**What is required:** Print the entries underneath word for word, omitting whatever pictures they contain.

Dataset entries:
▽
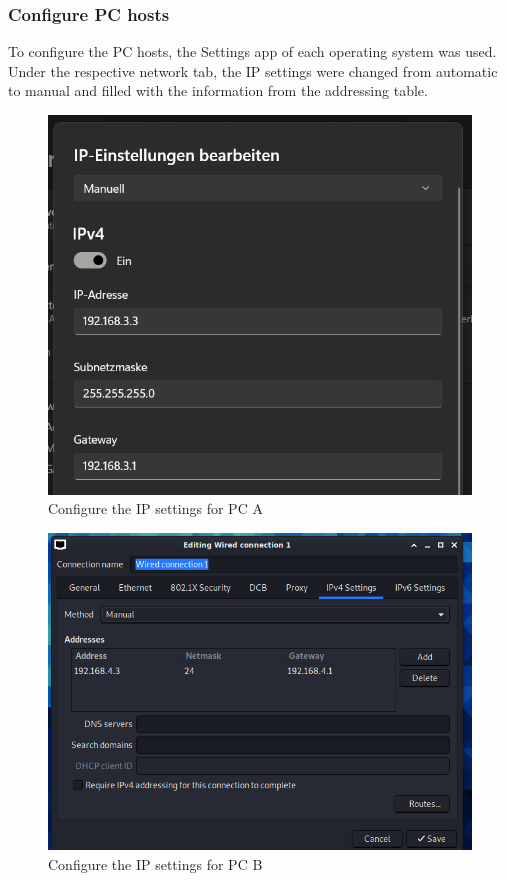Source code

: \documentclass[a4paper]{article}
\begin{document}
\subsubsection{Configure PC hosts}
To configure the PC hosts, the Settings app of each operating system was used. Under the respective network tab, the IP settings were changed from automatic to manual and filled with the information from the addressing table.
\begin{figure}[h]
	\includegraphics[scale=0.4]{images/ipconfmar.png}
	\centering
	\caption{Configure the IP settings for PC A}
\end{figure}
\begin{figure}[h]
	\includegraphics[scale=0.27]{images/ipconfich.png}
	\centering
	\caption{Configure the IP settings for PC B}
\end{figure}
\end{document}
△
**Output for this exercise:**
Source code

: \documentclass[a4paper]{article}
\begin{document}
\subsubsection{Configure PC hosts}
To configure the PC hosts, the Settings app of each operating system was used. Under the respective network tab, the IP settings were changed from automatic to manual and filled with the information from the addressing table.
\begin{figure}[h]
	\includegraphics[scale=0.4]{images/ipconfmar.png}
	\centering
	\caption{Configure the IP settings for PC A}
\end{figure}
\begin{figure}[h]
	\includegraphics[scale=0.27]{images/ipconfich.png}
	\centering
	\caption{Configure the IP settings for PC B}
\end{figure}
\end{document}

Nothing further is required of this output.